This low-intensity ‘law-fare’ has steadily been ratcheted up over the years, and are sucking up the judiciary into the maelstrom of day-to-day societal management.

Repeated attempts of this kind, involving significant resources (even from non-governmental organization’s who traditionally have limited sources of funding and income) leads one to question whether there is an attempt by the privileged elements of society to undermine the ANC’s popular electoral mandate through the courts.

Another chapter outlines the ANC’s vision for a National Democratic Society founded on unity, non-racism, non-sexism, democracy and prosperity. A subsequent chapter of the Strategy and Tactics deals with the motive forces of the National Democratic Revolution (NDR), and further outlines that the fact they stand to benefit from the process of revolutionary change does not necessarily impel them to act in a corrective measure. Here the point is reinforced that Black workers – employed and unemployed, urban and rural – remain the main motive force of the process of change.

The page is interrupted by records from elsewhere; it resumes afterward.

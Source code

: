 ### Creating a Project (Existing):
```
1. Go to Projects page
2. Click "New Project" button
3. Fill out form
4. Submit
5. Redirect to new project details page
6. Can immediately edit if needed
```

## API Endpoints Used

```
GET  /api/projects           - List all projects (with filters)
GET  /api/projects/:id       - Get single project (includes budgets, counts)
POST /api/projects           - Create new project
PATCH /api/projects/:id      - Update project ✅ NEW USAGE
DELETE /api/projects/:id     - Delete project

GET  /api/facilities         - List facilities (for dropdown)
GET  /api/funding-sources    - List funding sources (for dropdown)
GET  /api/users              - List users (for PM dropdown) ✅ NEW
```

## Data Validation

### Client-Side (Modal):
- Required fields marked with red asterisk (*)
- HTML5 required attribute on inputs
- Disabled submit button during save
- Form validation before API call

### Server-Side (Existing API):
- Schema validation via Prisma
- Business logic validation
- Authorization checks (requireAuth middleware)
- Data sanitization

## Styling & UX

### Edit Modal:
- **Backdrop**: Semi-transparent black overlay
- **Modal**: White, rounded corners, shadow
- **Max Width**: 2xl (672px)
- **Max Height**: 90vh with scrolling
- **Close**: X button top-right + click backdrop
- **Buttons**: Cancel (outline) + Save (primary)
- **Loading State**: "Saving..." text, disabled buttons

The chapter on Political Leadership and the Process of Change deals with our organisational challenges and what the movement has to do to remain relevant.

The analysis of the global Balance of Forces in the Strategy and Tactics is instructive for all who seek to understand modern political dynamics, as well as the influence that global capitalism continues to wield in society, despite the slow rise of progressive forces.

At the centre of humanity’s challenges is economic inequality. It is well known that more wealth is owned by the richest one-percent than the rest of humanity; and ‘eight men now own the same amount of wealth as the poorest half of the world’ (Oxfam: 2017).

In many developed countries, large swathes of the population have in the recent period actually experienced stagnant incomes and a declining quality of life.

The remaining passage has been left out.